Es soll vor allem die Heimat eines kleinen, seltenen Pflänzchens werden: dem Schierlingswasserfenchel. Er wird zwei Jahre alt, blüht im zweiten Jahr, und wächst bis zu zwei Meter in die Höhe. Und: Die geschützte Pflanze kommt nur an der Elbe vor. Als Ausgleich für die Elbvertiefung müssen 200 Pflanzen an einem neuen Standort angesiedelt werden.

Der Schierlingswasserfenchel wird zwei Jahre alt. Er blüht im zweiten Jahr und wächst bis zu zwei Meter in die Höhe. Die geschützte Pflanze kommt nur an der Elbe vor.
Der Schierlingswasserfenchel wird zwei Jahre alt. Er blüht im zweiten Jahr und wächst bis zu zwei Meter in die Höhe. Die geschützte Pflanze kommt nur an der Elbe vor. © Unbekannt | dpa

Auf dem Gelände südlich des Holzhafens, das früher von den Hamburger Wasserwerken (heute Hamburg Wasser) für die Trinkwasseraufbereitung genutzt wurde, wurden insgesamt zwei ehemalige Absetzbecken umgebaut. Etwa 11,6 Millionen Euro kostete die HPA dieses Projekt. Während sich die Arbeiten im ersten Winter (2018/19) noch auf vorbereitende Maßnahmen wie die Herstellung von Baustraßen konzentrierten, wurde im zweiten Bauabschnitt (2019/2020) das erste Becken umgebaut. Dabei wurde auch eine Verbindung zum Holzhafen hergestellt und das Becken so wieder der Tide ausgesetzt. Im dritten Winter (2020/2021) wurde nun ein zweites Becken umgebaut und mit einem Durchstich an das erste Becken und somit an die Tide angeschlossen.

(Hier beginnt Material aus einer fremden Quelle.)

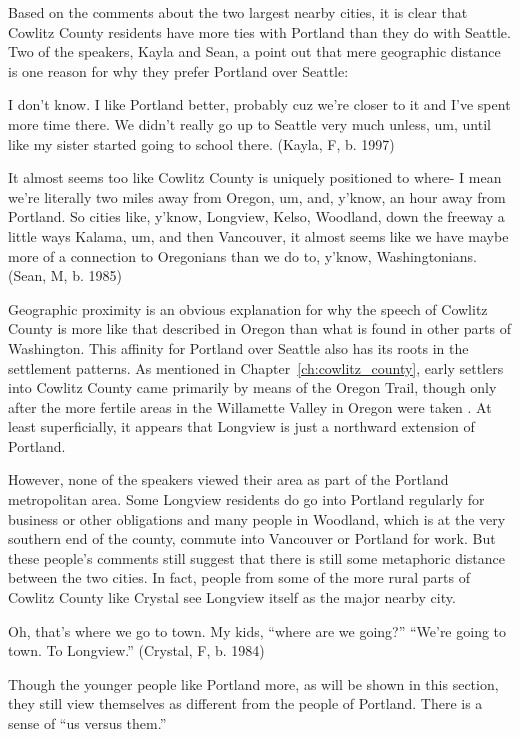 Based on the comments about the two largest nearby cities, it is clear that Cowlitz County residents have more ties with Portland than they do with Seattle. Two of the speakers, Kayla and Sean, a point out that mere geographic distance is one reason for why they prefer Portland over Seattle:
\begin{num_quote}
    I don't know. I like Portland better, probably cuz we're closer to it and I've spent more time there. We didn't really go up to Seattle very much unless, um, until like my sister started going to school there. (Kayla, F, b. 1997)
    \label{quote:i_like_portland_better}
\end{num_quote}
\begin{num_quote}
    It almost seems too like Cowlitz County is uniquely positioned to where- I mean we're literally two miles away from Oregon, um, and, y'know, an hour away from Portland. So cities like, y'know, Longview, Kelso, Woodland, down the freeway a little ways Kalama, um, and then Vancouver, it almost seems like we have maybe more of a connection to Oregonians than we do to, y'know, Washingtonians. (Sean, M, b. 1985)
    \label{quote:connection_to_oregonians}
\end{num_quote}
Geographic proximity is an obvious explanation for why the speech of Cowlitz County is more like that described in Oregon than what is found in other parts of Washington. This affinity for Portland over Seattle also has its roots in the settlement patterns. As mentioned in Chapter~\ref{ch:cowlitz_county}, early settlers into Cowlitz County came primarily by means of the Oregon Trail, though only after the more fertile areas in the Willamette Valley in Oregon were taken \citep[37]{urrutia_1998}. At least superficially, it appears that Longview is just a northward extension of Portland.

However, none of the speakers viewed their area as part of the Portland metropolitan area. Some Longview residents do go into Portland regularly for business or other obligations and many people in Woodland, which is at the very southern end of the county, commute into Vancouver or Portland for work. But these people's comments still suggest that there is still some metaphoric distance between the two cities. In fact, people from some of the more rural parts of Cowlitz County like Crystal see Longview itself as the major nearby city.
\begin{num_quote}
    Oh, that's where we go to town. My kids, ``where are we going?'' ``We're going to town. To Longview.'' (Crystal, F, b. 1984)
    \label{quote:go_to_town}
\end{num_quote}
Though the younger people like Portland more, as will be shown in this section, they still view themselves as different from the people of Portland. There is a sense of ``us versus them.''

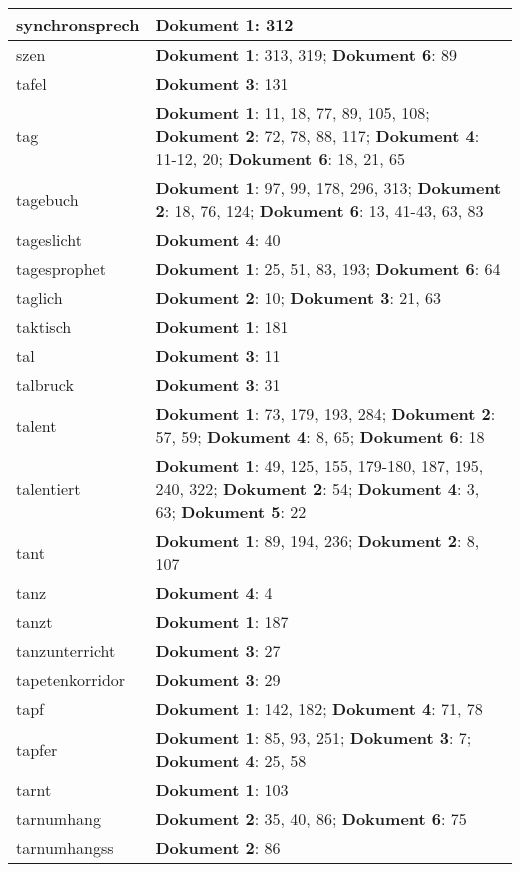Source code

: \documentclass[a5paper]{article}
\begin{document}
\begin{longtable}[l]{|l|p{3in}|}
\hline
synchronsprech & \textbf{Dokument 1}: 312 \\
\hline
szen & \textbf{Dokument 1}: 313, 319; \textbf{Dokument 6}: 89 \\
\hline
tafel & \textbf{Dokument 3}: 131 \\
\hline
tag & \textbf{Dokument 1}: 11, 18, 77, 89, 105, 108; \textbf{Dokument 2}: 72, 78, 88, 117; \textbf{Dokument 4}: 11-12, 20; \textbf{Dokument 6}: 18, 21, 65 \\
\hline
tagebuch & \textbf{Dokument 1}: 97, 99, 178, 296, 313; \textbf{Dokument 2}: 18, 76, 124; \textbf{Dokument 6}: 13, 41-43, 63, 83 \\
\hline
tageslicht & \textbf{Dokument 4}: 40 \\
\hline
tagesprophet & \textbf{Dokument 1}: 25, 51, 83, 193; \textbf{Dokument 6}: 64 \\
\hline
taglich & \textbf{Dokument 2}: 10; \textbf{Dokument 3}: 21, 63 \\
\hline
taktisch & \textbf{Dokument 1}: 181 \\
\hline
tal & \textbf{Dokument 3}: 11 \\
\hline
talbruck & \textbf{Dokument 3}: 31 \\
\hline
talent & \textbf{Dokument 1}: 73, 179, 193, 284; \textbf{Dokument 2}: 57, 59; \textbf{Dokument 4}: 8, 65; \textbf{Dokument 6}: 18 \\
\hline
talentiert & \textbf{Dokument 1}: 49, 125, 155, 179-180, 187, 195, 240, 322; \textbf{Dokument 2}: 54; \textbf{Dokument 4}: 3, 63; \textbf{Dokument 5}: 22 \\
\hline
tant & \textbf{Dokument 1}: 89, 194, 236; \textbf{Dokument 2}: 8, 107 \\
\hline
tanz & \textbf{Dokument 4}: 4 \\
\hline
tanzt & \textbf{Dokument 1}: 187 \\
\hline
tanzunterricht & \textbf{Dokument 3}: 27 \\
\hline
tapetenkorridor & \textbf{Dokument 3}: 29 \\
\hline
tapf & \textbf{Dokument 1}: 142, 182; \textbf{Dokument 4}: 71, 78 \\
\hline
tapfer & \textbf{Dokument 1}: 85, 93, 251; \textbf{Dokument 3}: 7; \textbf{Dokument 4}: 25, 58 \\
\hline
tarnt & \textbf{Dokument 1}: 103 \\
\hline
tarnumhang & \textbf{Dokument 2}: 35, 40, 86; \textbf{Dokument 6}: 75 \\
\hline
tarnumhangss & \textbf{Dokument 2}: 86 \\

\end{longtable}
\end{document}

60 künstliche Inseln aus Klei und Sand geformt

Pro Becken wurden etwa 30 Inseln aus Klei und Sand geformt. Sie sind bei Niedrigwasser etwa 2,60 Meter hoch, bei mittlerem Hochwasser ragen sie noch etwa 40 bis 50 Zentimer aus dem Elbwasser heraus: Perfekte Lebensbedingungen für den Schierlingswasserfenchel. Ebenso mag aber auch der Röhricht diese feuchte Umgebung, erklärt Carmen Eggers. Deswegen wurden auch etwa 700 Weiden auf den Inseln gepflanzt. Sie spenden Schatten, was wiederum der Röhricht nicht mag und somit dem Schierlingswasserfenchel den Platz überlässt.

Insgesamt 600 Exemplare der seltenen Pflänzchens wurden im vergangenen August bereits im ersten Becken gepflanzt. Ebenso viele sollen in diesem Jahr auch im zweiten Becken gepflanzt werden, kündigt Carmen Eggers an. Ob der Schierlingswasserfenchel dann auch dort heimisch wird, soll ein Monitoring zeigen, in dem das Gelände in Moorfleet in den kommenden 15 Jahren wissenschaftlich überwacht wird.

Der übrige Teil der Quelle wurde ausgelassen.